Exact reproduction required: the lines below from the line with "코드 리뷰 요청을 한다." to the line with "세션 클래스를 추가한다.", both ends included, and no others.

# [PROVIDED RECORDS]
════════

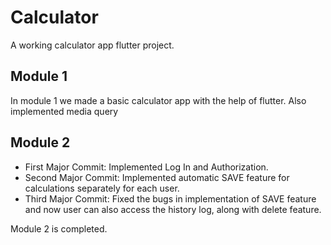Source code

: # Calculator

A working calculator app flutter project.

## Module 1

In module 1 we made a basic calculator app with the help of flutter.
Also implemented media query

## Module 2

- First Major Commit: Implemented Log In and Authorization.
- Second Major Commit: Implemented automatic SAVE feature for calculations separately for each user.
- Third Major Commit: Fixed the bugs in implementation of SAVE feature and now user can also access the history log, along with delete feature.

Module 2 is completed.


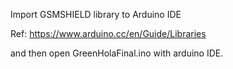 Import GSMSHIELD library to Arduino IDE

Ref: https://www.arduino.cc/en/Guide/Libraries

and then open GreenHolaFinal.ino with arduino IDE.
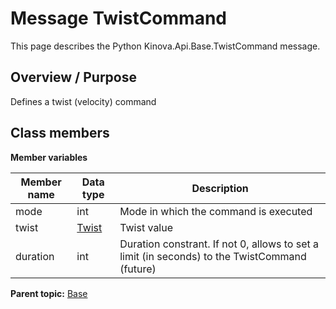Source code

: # Message TwistCommand

This page describes the Python Kinova.Api.Base.TwistCommand message.

## Overview / Purpose

Defines a twist \(velocity\) command

## Class members

 **Member variables** 

|Member name|Data type|Description|
|-----------|---------|-----------|
|mode|int|Mode in which the command is executed|
|twist| [Twist](msg_Base_Twist.md#)|Twist value|
|duration|int|Duration constrant. If not 0, allows to set a limit \(in seconds\) to the TwistCommand \(future\)|

**Parent topic:** [Base](../references/summary_Base.md)

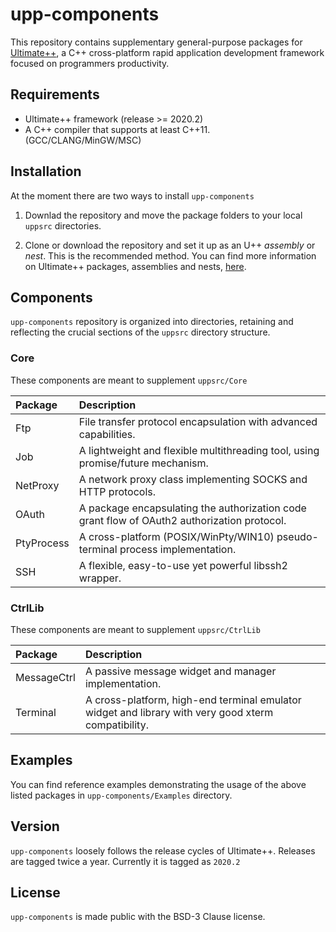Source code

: # upp-components

This repository contains supplementary general-purpose packages for [Ultimate++](https://www.ultimatepp.org/index.html),  a C++ cross-platform rapid application development framework focused on programmers productivity.

## Requirements

- Ultimate++ framework (release >= 2020.2)
- A C++ compiler that supports at least C++11. (GCC/CLANG/MinGW/MSC)

## Installation

At the moment there are two ways to install `upp-components`

1. Downlad the repository and move the package folders to your local `uppsrc` directories.

2. Clone or download the repository and set it up as an U++ *assembly* or *nest*. This is the recommended method. You can find more information on Ultimate++ packages, assemblies and nests, [here](https://www.ultimatepp.org/app$ide$PackagesAssembliesAndNests$en-us.html).


## Components

`upp-components` repository is organized into directories, retaining and reflecting the crucial sections of the `uppsrc` directory structure.


### Core

These components are meant to supplement `uppsrc/Core`

|**Package**  | **Description** |
|:---         |:---             |
| Ftp         | File transfer protocol encapsulation with advanced capabilities.                            |
| Job         | A lightweight and flexible multithreading tool, using promise/future mechanism.             |
| NetProxy    | A network proxy class implementing SOCKS and HTTP protocols.                                |
| OAuth       | A package encapsulating the authorization code grant flow of OAuth2 authorization protocol. |
| PtyProcess  | A cross-platform (POSIX/WinPty/WIN10) pseudo-terminal process implementation.                      |
| SSH         | A flexible, easy-to-use yet powerful libssh2 wrapper.                                       |

### CtrlLib
These components are meant to supplement `uppsrc/CtrlLib`

|**Package**  | **Description** |
|:---         |:---             |
| MessageCtrl |  A passive message widget and manager implementation.                                                  |
| Terminal    |  A cross-platform, high-end terminal emulator widget and library with very good xterm compatibility.   |

## Examples

You can find reference examples demonstrating the usage of the above listed packages in `upp-components/Examples` directory.

## Version

`upp-components` loosely follows the release cycles of Ultimate++. Releases are tagged twice a year.  Currently it is tagged as `2020.2`

## License

`upp-components` is made public with the BSD-3 Clause license.
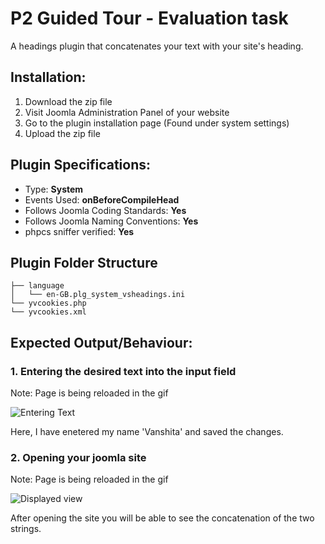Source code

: # P2 Guided Tour - Evaluation task 
A headings plugin that concatenates your text with your site's heading.

## Installation:
<ol>
  <li> Download the zip file </li>
  <li> Visit Joomla Administration Panel of your website </li>
  <li> Go to the plugin installation page (Found under system settings) </li>
  <li> Upload the zip file </li>
</ol>

## Plugin Specifications:
- Type: <b> System </b> <br/>
- Events Used: <b> onBeforeCompileHead </b>
- Follows Joomla Coding Standards: <b> Yes </b> <br/>
- Follows Joomla Naming Conventions: <b> Yes </b> <br/>
- phpcs sniffer verified: <b> Yes </b> <br/>

## Plugin Folder Structure

    ├── language
    │   └── en-GB.plg_system_vsheadings.ini
    └── yvcookies.php
    └── yvcookies.xml


## Expected Output/Behaviour:
### 1. Entering the desired text into the input field

Note: Page is being reloaded in the gif

![Entering Text](https://i.ibb.co/2ZswBLY/part1.gif)

Here, I have enetered my name 'Vanshita' and saved the changes.

### 2. Opening your joomla site 

Note: Page is being reloaded in the gif

![Displayed view](https://i.ibb.co/9pshhM3/part2.gif)

After opening the site you will be able to see the concatenation of the two strings.
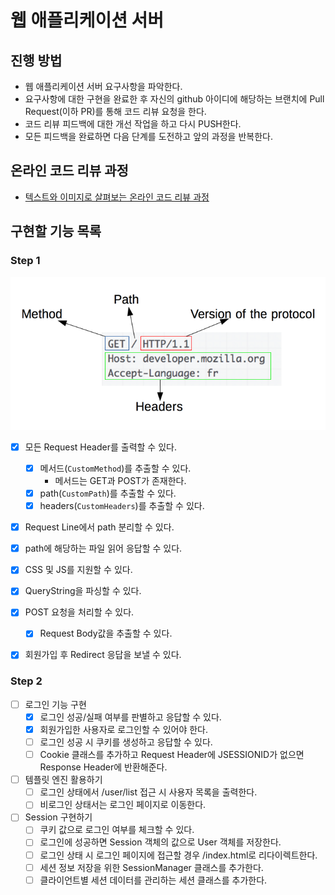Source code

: # 웹 애플리케이션 서버

## 진행 방법

* 웹 애플리케이션 서버 요구사항을 파악한다.
* 요구사항에 대한 구현을 완료한 후 자신의 github 아이디에 해당하는 브랜치에 Pull Request(이하 PR)를 통해 코드 리뷰 요청을 한다.
* 코드 리뷰 피드백에 대한 개선 작업을 하고 다시 PUSH한다.
* 모든 피드백을 완료하면 다음 단계를 도전하고 앞의 과정을 반복한다.

## 온라인 코드 리뷰 과정

* [텍스트와 이미지로 살펴보는 온라인 코드 리뷰 과정](https://github.com/next-step/nextstep-docs/tree/master/codereview)

## 구현할 기능 목록

### Step 1
![img.png](img.png)

* [x] 모든 Request Header를 출력할 수 있다.
  * [x] 메서드(`CustomMethod`)를 추출할 수 있다.
    * 메서드는 GET과 POST가 존재한다.
  * [x] path(`CustomPath`)를 추출할 수 있다.
  * [x] headers(`CustomHeaders`)를 추출할 수 있다.

* [x] Request Line에서 path 분리할 수 있다.

* [x] path에 해당하는 파일 읽어 응답할 수 있다.

* [x] CSS 및 JS를 지원할 수 있다.

* [x] QueryString을 파싱할 수 있다.
 
* [x] POST 요청을 처리할 수 있다.
  * [x] Request Body값을 추출할 수 있다.

* [x] 회원가입 후 Redirect 응답을 보낼 수 있다.

### Step 2

* [ ] 로그인 기능 구현
  * [x] 로그인 성공/실패 여부를 판별하고 응답할 수 있다.
  * [x] 회원가입한 사용자로 로그인할 수 있어야 한다.
  * [ ] 로그인 성공 시 쿠키를 생성하고 응답할 수 있다.
  * [ ] Cookie 클래스를 추가하고 Request Header에 JSESSIONID가 없으면 Response Header에 반환해준다.
* [ ] 템플릿 엔진 활용하기
    * [ ] 로그인 상태에서 /user/list 접근 시 사용자 목록을 출력한다.
    * [ ] 비로그인 상태서는 로그인 페이지로 이동한다.
* [ ] Session 구현하기
  * [ ] 쿠키 값으로 로그인 여부를 체크할 수 있다.
  * [ ] 로그인에 성공하면 Session 객체의 값으로 User 객체를 저장한다.
  * [ ] 로그인 상태 시 로그인 페이지에 접근할 경우 /index.html로 리다이렉트한다.
  * [ ] 세션 정보 저장을 위한 SessionManager 클래스를 추가한다.
  * [ ] 클라이언트별 세션 데이터를 관리하는 세션 클래스를 추가한다.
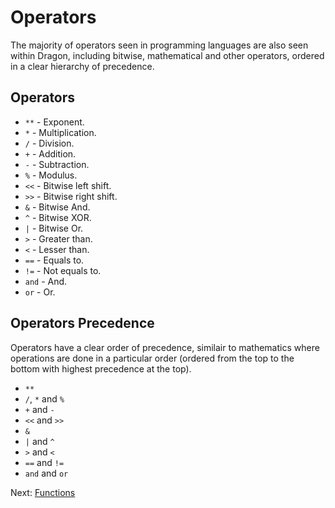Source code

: # Operators

The majority of operators seen in programming languages are also seen within Dragon, including bitwise, mathematical and other operators, ordered in a clear hierarchy of precedence.  

## Operators

- `**` - Exponent.
- `*` - Multiplication.
- `/` - Division.
- `+` - Addition.
- `-` - Subtraction.
- `%` - Modulus.
- `<<` - Bitwise left shift.
- `>>` - Bitwise right shift.
- `&` - Bitwise And.
- `^` - Bitwise XOR.
- `|` - Bitwise Or.
- `>` - Greater than.
- `<` - Lesser than.
- `==` - Equals to.
- `!=` - Not equals to.
- `and` - And.
- `or` - Or.

## Operators Precedence

Operators have a clear order of precedence, similair to mathematics where operations are done in a particular order (ordered from the top to the bottom with highest precedence at the top).

- `**`
- `/`, `*` and `%`
- `+` and `-`
- ``<<`` and `>>`
- ``&``
- ``|`` and ``^``
- ``>`` and ``<``
- ``==`` and ``!=``
- ``and`` and ``or``

Next: [Functions](./functions.md)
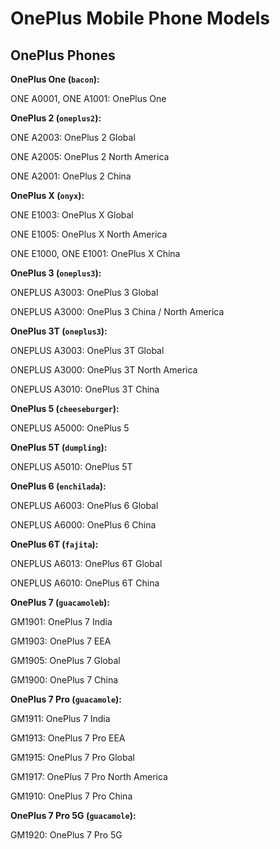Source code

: # OnePlus Mobile Phone Models

## OnePlus Phones

**OnePlus One (`bacon`):**

ONE A0001, ONE A1001: OnePlus One

**OnePlus 2 (`oneplus2`):**

ONE A2003: OnePlus 2 Global

ONE A2005: OnePlus 2 North America

ONE A2001: OnePlus 2 China

**OnePlus X (`onyx`):**

ONE E1003: OnePlus X Global

ONE E1005: OnePlus X North America

ONE E1000, ONE E1001: OnePlus X China

**OnePlus 3 (`oneplus3`):**

ONEPLUS A3003: OnePlus 3 Global

ONEPLUS A3000: OnePlus 3 China / North America

**OnePlus 3T (`oneplus3`):**

ONEPLUS A3003: OnePlus 3T Global

ONEPLUS A3000: OnePlus 3T North America

ONEPLUS A3010: OnePlus 3T China

**OnePlus 5 (`cheeseburger`):**

ONEPLUS A5000: OnePlus 5

**OnePlus 5T (`dumpling`):**

ONEPLUS A5010: OnePlus 5T

**OnePlus 6 (`enchilada`):**

ONEPLUS A6003: OnePlus 6 Global

ONEPLUS A6000: OnePlus 6 China

**OnePlus 6T (`fajita`):**

ONEPLUS A6013: OnePlus 6T Global

ONEPLUS A6010: OnePlus 6T China

**OnePlus 7 (`guacamoleb`):**

GM1901: OnePlus 7 India

GM1903: OnePlus 7 EEA

GM1905: OnePlus 7 Global

GM1900: OnePlus 7 China

**OnePlus 7 Pro (`guacamole`):**

GM1911: OnePlus 7 India

GM1913: OnePlus 7 Pro EEA
 
GM1915: OnePlus 7 Pro Global

GM1917: OnePlus 7 Pro North America

GM1910: OnePlus 7 Pro China

**OnePlus 7 Pro 5G (`guacamole`):**

GM1920: OnePlus 7 Pro 5G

════════

# [ANSWER FOR THE TASK]
* 요구사항에 대한 구현을 완료한 후 자신의 github 아이디에 해당하는 브랜치에 Pull Request(이하 PR)를 통해 코드 리뷰 요청을 한다.
* 코드 리뷰 피드백에 대한 개선 작업을 하고 다시 PUSH한다.
* 모든 피드백을 완료하면 다음 단계를 도전하고 앞의 과정을 반복한다.

## 온라인 코드 리뷰 과정

* [텍스트와 이미지로 살펴보는 온라인 코드 리뷰 과정](https://github.com/next-step/nextstep-docs/tree/master/codereview)

## 구현할 기능 목록

### Step 1
![img.png](img.png)

* [x] 모든 Request Header를 출력할 수 있다.
  * [x] 메서드(`CustomMethod`)를 추출할 수 있다.
    * 메서드는 GET과 POST가 존재한다.
  * [x] path(`CustomPath`)를 추출할 수 있다.
  * [x] headers(`CustomHeaders`)를 추출할 수 있다.

* [x] Request Line에서 path 분리할 수 있다.

* [x] path에 해당하는 파일 읽어 응답할 수 있다.

* [x] CSS 및 JS를 지원할 수 있다.

* [x] QueryString을 파싱할 수 있다.
 
* [x] POST 요청을 처리할 수 있다.
  * [x] Request Body값을 추출할 수 있다.

* [x] 회원가입 후 Redirect 응답을 보낼 수 있다.

### Step 2

* [ ] 로그인 기능 구현
  * [x] 로그인 성공/실패 여부를 판별하고 응답할 수 있다.
  * [x] 회원가입한 사용자로 로그인할 수 있어야 한다.
  * [ ] 로그인 성공 시 쿠키를 생성하고 응답할 수 있다.
  * [ ] Cookie 클래스를 추가하고 Request Header에 JSESSIONID가 없으면 Response Header에 반환해준다.
* [ ] 템플릿 엔진 활용하기
    * [ ] 로그인 상태에서 /user/list 접근 시 사용자 목록을 출력한다.
    * [ ] 비로그인 상태서는 로그인 페이지로 이동한다.
* [ ] Session 구현하기
  * [ ] 쿠키 값으로 로그인 여부를 체크할 수 있다.
  * [ ] 로그인에 성공하면 Session 객체의 값으로 User 객체를 저장한다.
  * [ ] 로그인 상태 시 로그인 페이지에 접근할 경우 /index.html로 리다이렉트한다.
  * [ ] 세션 정보 저장을 위한 SessionManager 클래스를 추가한다.
  * [ ] 클라이언트별 세션 데이터를 관리하는 세션 클래스를 추가한다.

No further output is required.